▶ PROBLEM REQUIREMENTS
The number of lines holding "الخطأ" in the listing below is all you should give.

▶ DATASET CONTENT
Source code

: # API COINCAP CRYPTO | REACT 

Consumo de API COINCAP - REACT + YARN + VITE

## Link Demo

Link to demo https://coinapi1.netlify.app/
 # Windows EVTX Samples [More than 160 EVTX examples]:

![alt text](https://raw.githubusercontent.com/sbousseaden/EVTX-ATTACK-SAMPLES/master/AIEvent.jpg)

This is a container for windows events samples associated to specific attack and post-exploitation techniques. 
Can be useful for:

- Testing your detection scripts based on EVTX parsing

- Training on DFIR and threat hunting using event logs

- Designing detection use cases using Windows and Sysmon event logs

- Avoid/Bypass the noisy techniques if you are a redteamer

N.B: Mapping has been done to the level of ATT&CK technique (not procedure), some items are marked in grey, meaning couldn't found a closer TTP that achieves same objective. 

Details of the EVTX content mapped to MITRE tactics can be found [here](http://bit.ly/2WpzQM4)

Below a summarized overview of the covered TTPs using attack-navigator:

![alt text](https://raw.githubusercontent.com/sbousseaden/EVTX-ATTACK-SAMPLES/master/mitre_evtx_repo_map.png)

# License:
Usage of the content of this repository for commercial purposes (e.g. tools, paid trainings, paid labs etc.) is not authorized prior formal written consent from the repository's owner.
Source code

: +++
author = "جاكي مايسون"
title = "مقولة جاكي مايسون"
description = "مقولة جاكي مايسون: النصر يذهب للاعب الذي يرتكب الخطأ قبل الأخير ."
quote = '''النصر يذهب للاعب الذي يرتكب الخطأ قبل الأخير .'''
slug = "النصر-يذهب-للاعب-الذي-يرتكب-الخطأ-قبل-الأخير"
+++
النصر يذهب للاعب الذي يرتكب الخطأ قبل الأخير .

==

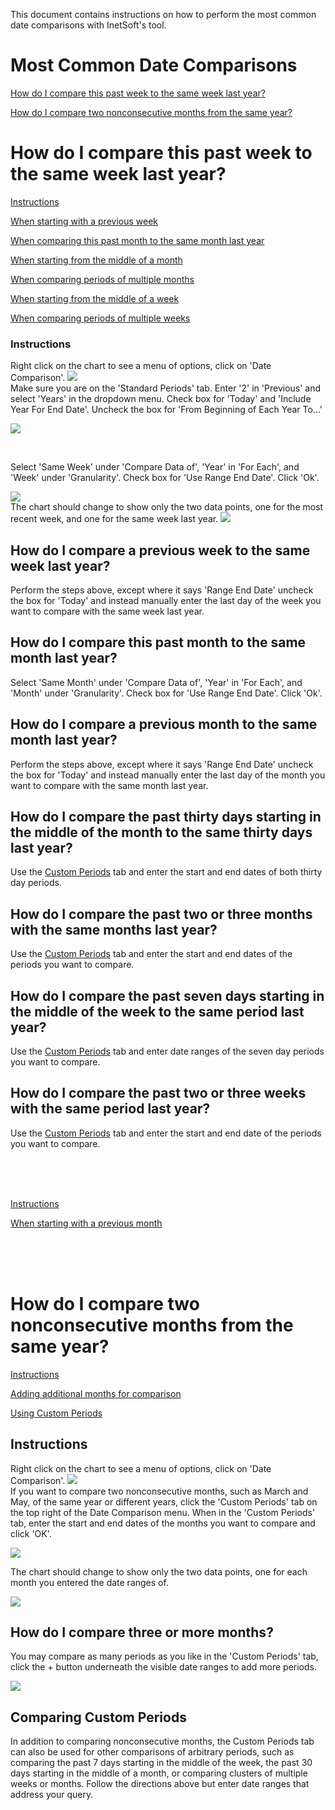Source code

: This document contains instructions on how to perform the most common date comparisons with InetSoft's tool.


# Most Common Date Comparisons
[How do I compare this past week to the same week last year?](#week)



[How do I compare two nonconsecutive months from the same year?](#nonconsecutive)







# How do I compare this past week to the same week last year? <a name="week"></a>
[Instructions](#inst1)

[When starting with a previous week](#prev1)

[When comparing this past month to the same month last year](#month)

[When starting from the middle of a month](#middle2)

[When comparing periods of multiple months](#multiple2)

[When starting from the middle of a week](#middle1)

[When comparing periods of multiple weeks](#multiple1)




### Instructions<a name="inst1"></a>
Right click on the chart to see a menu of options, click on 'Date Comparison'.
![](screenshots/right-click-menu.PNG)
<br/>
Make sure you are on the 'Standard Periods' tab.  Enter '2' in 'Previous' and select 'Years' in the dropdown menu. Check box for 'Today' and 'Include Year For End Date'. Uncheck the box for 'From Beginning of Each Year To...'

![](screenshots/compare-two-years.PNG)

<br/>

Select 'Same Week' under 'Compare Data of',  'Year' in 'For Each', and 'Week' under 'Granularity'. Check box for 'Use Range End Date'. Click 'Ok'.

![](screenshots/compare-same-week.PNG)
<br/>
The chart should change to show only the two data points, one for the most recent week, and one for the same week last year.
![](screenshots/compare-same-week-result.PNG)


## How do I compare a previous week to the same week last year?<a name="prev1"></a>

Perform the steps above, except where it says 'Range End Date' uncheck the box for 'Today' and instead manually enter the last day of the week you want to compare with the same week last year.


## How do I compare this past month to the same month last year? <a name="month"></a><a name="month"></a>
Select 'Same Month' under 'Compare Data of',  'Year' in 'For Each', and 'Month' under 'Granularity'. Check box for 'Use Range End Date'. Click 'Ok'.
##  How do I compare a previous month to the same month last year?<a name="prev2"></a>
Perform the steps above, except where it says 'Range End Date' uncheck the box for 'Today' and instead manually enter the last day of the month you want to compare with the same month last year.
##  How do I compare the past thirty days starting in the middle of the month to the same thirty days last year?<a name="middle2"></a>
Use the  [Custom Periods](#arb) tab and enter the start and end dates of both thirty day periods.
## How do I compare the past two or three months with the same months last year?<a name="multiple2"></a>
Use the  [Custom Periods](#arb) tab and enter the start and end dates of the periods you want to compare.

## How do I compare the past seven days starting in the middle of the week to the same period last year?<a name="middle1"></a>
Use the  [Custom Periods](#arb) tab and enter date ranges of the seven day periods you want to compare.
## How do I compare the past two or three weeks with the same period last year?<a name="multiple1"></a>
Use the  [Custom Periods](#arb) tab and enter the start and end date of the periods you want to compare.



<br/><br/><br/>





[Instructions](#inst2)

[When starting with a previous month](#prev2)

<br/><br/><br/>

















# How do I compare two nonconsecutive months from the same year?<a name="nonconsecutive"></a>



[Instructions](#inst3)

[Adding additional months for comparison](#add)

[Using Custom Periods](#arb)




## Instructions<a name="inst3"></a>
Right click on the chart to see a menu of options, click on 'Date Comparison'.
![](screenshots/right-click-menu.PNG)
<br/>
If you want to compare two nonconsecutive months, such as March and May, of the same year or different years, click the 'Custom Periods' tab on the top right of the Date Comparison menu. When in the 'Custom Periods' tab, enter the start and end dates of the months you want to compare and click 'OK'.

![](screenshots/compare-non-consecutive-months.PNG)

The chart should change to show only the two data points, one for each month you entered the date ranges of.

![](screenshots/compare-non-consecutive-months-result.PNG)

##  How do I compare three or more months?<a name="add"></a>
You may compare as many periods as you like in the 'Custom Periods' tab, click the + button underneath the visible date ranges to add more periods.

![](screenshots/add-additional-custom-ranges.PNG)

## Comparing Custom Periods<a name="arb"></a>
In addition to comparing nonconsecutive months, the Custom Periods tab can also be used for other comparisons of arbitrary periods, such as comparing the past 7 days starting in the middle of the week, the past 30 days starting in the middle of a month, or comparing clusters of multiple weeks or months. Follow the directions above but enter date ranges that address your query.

▶ RESPONSE
4